[What is being asked] Look through the data below and extract, unchanged, the lines from the one that contains "- FmodInvalidThreadException" to the one that contains "### Structures", both included.

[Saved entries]

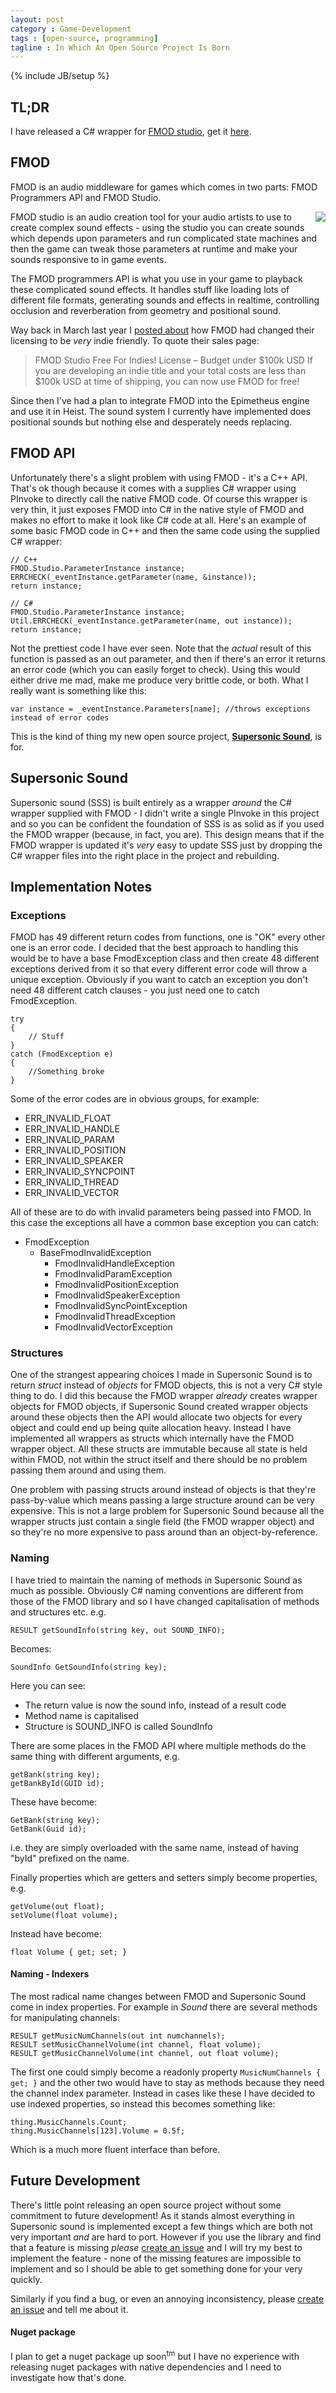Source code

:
 ```yaml
---
layout: post
category : Game-Development
tags : [open-source, programming]
tagline : In Which An Open Source Project Is Born
---
```

{% include JB/setup %}


## TL;DR

I have released a C# wrapper for [FMOD studio](http://www.fmod.org/fmod-studio/), get it [here](https://github.com/martindevans/SupersonicSound).

## FMOD

FMOD is an audio middleware for games which comes in two parts: FMOD Programmers API and FMOD Studio.

<img align="right" src="/assets/FMOD Studio.png" />

FMOD studio is an audio creation tool for your audio artists to use to create complex sound effects - using the studio you can create sounds which depends upon parameters and run complicated state machines and then the game can tweak those parameters at runtime and make your sounds responsive to in game events.

The FMOD programmers API is what you use in your game to playback these complicated sound effects. It handles stuff like loading lots of different file formats, generating sounds and effects in realtime, controlling occlusion and reverberation from geometry and positional sound.

Way back in March last year I [posted about](/game-development/2014/03/11/This-Is-Madness!/) how  FMOD had changed their licensing to be *very* indie friendly. To quote their sales page:

 > FMOD Studio Free For Indies! License – Budget under $100k USD
If you are developing an indie title and your total costs are less than $100k USD at time of shipping, you can now use FMOD for free!

Since then I've had a plan to integrate FMOD into the Epimetheus engine and use it in Heist. The sound system I currently have implemented does positional sounds but nothing else and desperately needs replacing.

## FMOD API

Unfortunately there's a slight problem with using FMOD - it's a C++ API. That's ok though because it comes with a supplies C# wrapper using PInvoke to directly call the native FMOD code. Of course this wrapper is very thin, it just exposes FMOD into C# in the native style of FMOD and makes no effort to make it look like C# code at all. Here's an example of some basic FMOD code in C++ and then the same code using the supplied C# wrapper:

    // C++
    FMOD.Studio.ParameterInstance instance;
    ERRCHECK(_eventInstance.getParameter(name, &instance));
    return instance;
    
    // C#
    FMOD.Studio.ParameterInstance instance;
    Util.ERRCHECK(_eventInstance.getParameter(name, out instance));
    return instance;

Not the prettiest code I have ever seen. Note that the *actual* result of this function is passed as an out parameter, and then if there's an error it returns an error code (which you can easily forget to check). Using this would either drive me mad, make me produce very brittle code, or both. What I really want is something like this:

    var instance = _eventInstance.Parameters[name];	//throws exceptions instead of error codes

This is the kind of thing my new open source project, **[Supersonic Sound](https://github.com/martindevans/SupersonicSound)**, is for.

## Supersonic Sound

Supersonic sound (SSS) is built entirely as a wrapper *around* the C# wrapper supplied with FMOD - I didn't write a single PInvoke in this project and so you can be confident the foundation of SSS is as solid as if you used the FMOD wrapper (because, in fact, you are). This design means that if the FMOD wrapper is updated it's *very* easy to update SSS just by dropping the C# wrapper files into the right place in the project and rebuilding.

## Implementation Notes

### Exceptions

FMOD has 49 different return codes from functions, one is "OK" every other one is an error code. I decided that the best approach to handling this would be to have a base FmodException class and then create 48 different exceptions derived from it so that every different error code will throw a unique exception. Obviously if you want to catch an exception you don't need 48 different catch clauses - you just need one to catch FmodException.

    try
    {
        // Stuff
    }
    catch (FmodException e)
    {
        //Something broke
    }

Some of the error codes are in obvious groups, for example:

 - ERR\_INVALID\_FLOAT
 - ERR\_INVALID\_HANDLE
 - ERR\_INVALID\_PARAM
 - ERR\_INVALID\_POSITION
 - ERR\_INVALID\_SPEAKER
 - ERR\_INVALID\_SYNCPOINT
 - ERR\_INVALID\_THREAD
 - ERR\_INVALID\_VECTOR

All of these are to do with invalid parameters being passed into FMOD. In this case the exceptions all have a common base exception you can catch:

 - FmodException
     - BaseFmodInvalidException
         - FmodInvalidHandleException
         - FmodInvalidParamException
         - FmodInvalidPositionException
         - FmodInvalidSpeakerException
         - FmodInvalidSyncPointException
         - FmodInvalidThreadException
         - FmodInvalidVectorException

### Structures

One of the strangest appearing choices I made in Supersonic Sound is to return *struct* instead of *objects* for FMOD objects, this is not a very C# style thing to do. I did this because the FMOD wrapper *already* creates wrapper objects for FMOD objects, if Supersonic Sound created wrapper objects around these objects then the API would allocate two objects for every object and could end up being quite allocation heavy. Instead I have implemented all wrappers as structs which internally have the FMOD wrapper object. All these structs are immutable because all state is held within FMOD, not within the struct itself and there should be no problem passing them around and using them.

One problem with passing structs around instead of objects is that they're pass-by-value which means passing a large structure around can be very expensive. This is not a large problem for Supersonic Sound because all the wrapper structs just contain a single field (the FMOD wrapper object) and so they're no more expensive to pass around than an object-by-reference.

### Naming

I have tried to maintain the naming of methods in Supersonic Sound as much as possible. Obviously C# naming conventions are different from those of the FMOD library and so I have changed capitalisation of methods and structures etc. e.g.

    RESULT getSoundInfo(string key, out SOUND_INFO);
    
Becomes:
    
    SoundInfo GetSoundInfo(string key);
    
Here you can see:

 - The return value is now the sound info, instead of a result code
 - Method name is capitalised
 - Structure is SOUND_INFO is called SoundInfo

There are some places in the FMOD API where multiple methods do the same thing with different arguments, e.g.

    getBank(string key);
    getBankById(GUID id);

These have become:

    GetBank(string key);
    GetBank(Guid id);

i.e. they are simply overloaded with the same name, instead of having "byId" prefixed on the name.

Finally properties which are getters and setters simply become properties, e.g.

    getVolume(out float);
    setVolume(float volume);
 
Instead have become:

    float Volume { get; set; }

#### Naming - Indexers

The most radical name changes between FMOD and Supersonic Sound come in index properties. For example in *Sound* there are several methods for manipulating channels:

    RESULT getMusicNumChannels(out int numchannels);
    RESULT setMusicChannelVolume(int channel, float volume);
    RESULT getMusicChannelVolume(int channel, out float volume);
 
The first one could simply become a readonly property `MusicNumChannels { get; }` and the other two would have to stay as methods because they need the channel index parameter. Instead in cases like these I have decided to use indexed properties, so instead this becomes something like:

    thing.MusicChannels.Count;
    thing.MusicChannels[123].Volume = 0.5f;

Which is a much more fluent interface than before.

## Future Development

There's little point releasing an open source project without some commitment to future development! As it stands almost everything in Supersonic sound is implemented except a few things which are both not very important *and* are hard to port. However if you use the library and find that a feature is missing *please* [create an issue](https://github.com/martindevans/SupersonicSound/issues) and I will try my best to implement the feature - none of the missing features are impossible to implement and so I should be able to get something done for your very quickly.

Similarly if you find a bug, or even an annoying inconsistency, please [create an issue](https://github.com/martindevans/SupersonicSound/issues) and tell me about it.

#### Nuget package

I plan to get a nuget package up soon<sup>tm</sup> but I have no experience with releasing nuget packages with native dependencies and I need to investigate how that's done.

[Solution for this task]
         - FmodInvalidThreadException
         - FmodInvalidVectorException

### Structures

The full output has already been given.